**Exercise prompt:**
Report every line of the entries that contains the word "dich".

Segment Start: Given information

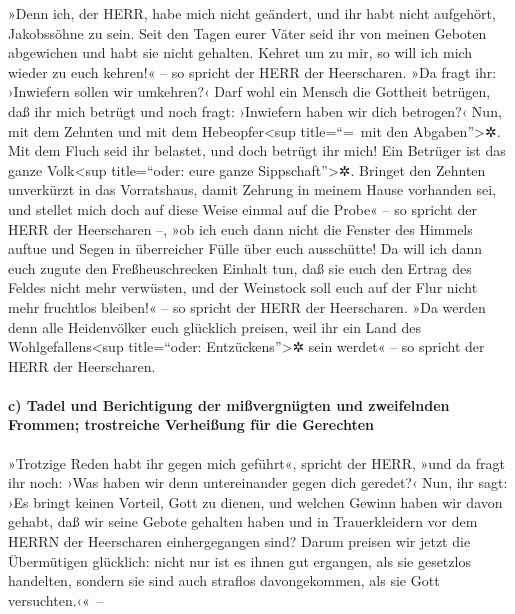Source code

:  »Denn ich, der HERR, habe mich nicht geändert, und ihr
habt nicht aufgehört, Jakobssöhne zu sein.  Seit den Tagen
eurer Väter seid ihr von meinen Geboten abgewichen und habt sie nicht
gehalten. Kehret um zu mir, so will ich mich wieder zu euch kehren!« --
so spricht der HERR der Heerscharen. »Da fragt ihr: ›Inwiefern sollen
wir umkehren?‹  Darf wohl ein Mensch die Gottheit
betrügen, daß ihr mich betrügt und noch fragt: ›Inwiefern haben wir dich
betrogen?‹ Nun, mit dem Zehnten und mit dem Hebeopfer\textless sup
title=``=~mit den Abgaben''\textgreater✲.  Mit dem Fluch
seid ihr belastet, und doch betrügt ihr mich! Ein Betrüger ist das ganze
Volk\textless sup title=``oder: eure ganze Sippschaft''\textgreater✲.
 Bringet den Zehnten unverkürzt in das Vorratshaus, damit
Zehrung in meinem Hause vorhanden sei, und stellet mich doch auf diese
Weise einmal auf die Probe« -- so spricht der HERR der Heerscharen --,
»ob ich euch dann nicht die Fenster des Himmels auftue und Segen in
überreicher Fülle über euch ausschütte!  Da will ich dann
euch zugute den Freßheuschrecken Einhalt tun, daß sie euch den Ertrag
des Feldes nicht mehr verwüsten, und der Weinstock soll euch auf der
Flur nicht mehr fruchtlos bleiben!« -- so spricht der HERR der
Heerscharen.  »Da werden denn alle Heidenvölker euch
glücklich preisen, weil ihr ein Land des Wohlgefallens\textless sup
title=``oder: Entzückens''\textgreater✲ sein werdet« -- so spricht der
HERR der Heerscharen.

\hypertarget{c-tadel-und-berichtigung-der-miuxdfvergnuxfcgten-und-zweifelnden-frommen-trostreiche-verheiuxdfung-fuxfcr-die-gerechten}{%
\paragraph{c) Tadel und Berichtigung der mißvergnügten und zweifelnden
Frommen; trostreiche Verheißung für die
Gerechten}\label{c-tadel-und-berichtigung-der-miuxdfvergnuxfcgten-und-zweifelnden-frommen-trostreiche-verheiuxdfung-fuxfcr-die-gerechten}}

 »Trotzige Reden habt ihr gegen mich geführt«, spricht
der HERR, »und da fragt ihr noch: ›Was haben wir denn untereinander
gegen dich geredet?‹  Nun, ihr sagt: ›Es bringt keinen
Vorteil, Gott zu dienen, und welchen Gewinn haben wir davon gehabt, daß
wir seine Gebote gehalten haben und in Trauerkleidern vor dem HERRN der
Heerscharen einhergegangen sind?  Darum preisen wir jetzt
die Übermütigen glücklich: nicht nur ist es ihnen gut ergangen, als sie
gesetzlos handelten, sondern sie sind auch straflos davongekommen, als
sie Gott versuchten.‹«~--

Segment End: Given information

**Result for this task:**
betrügen, daß ihr mich betrügt und noch fragt: ›Inwiefern haben wir dich
gegen dich geredet?‹  Nun, ihr sagt: ›Es bringt keinen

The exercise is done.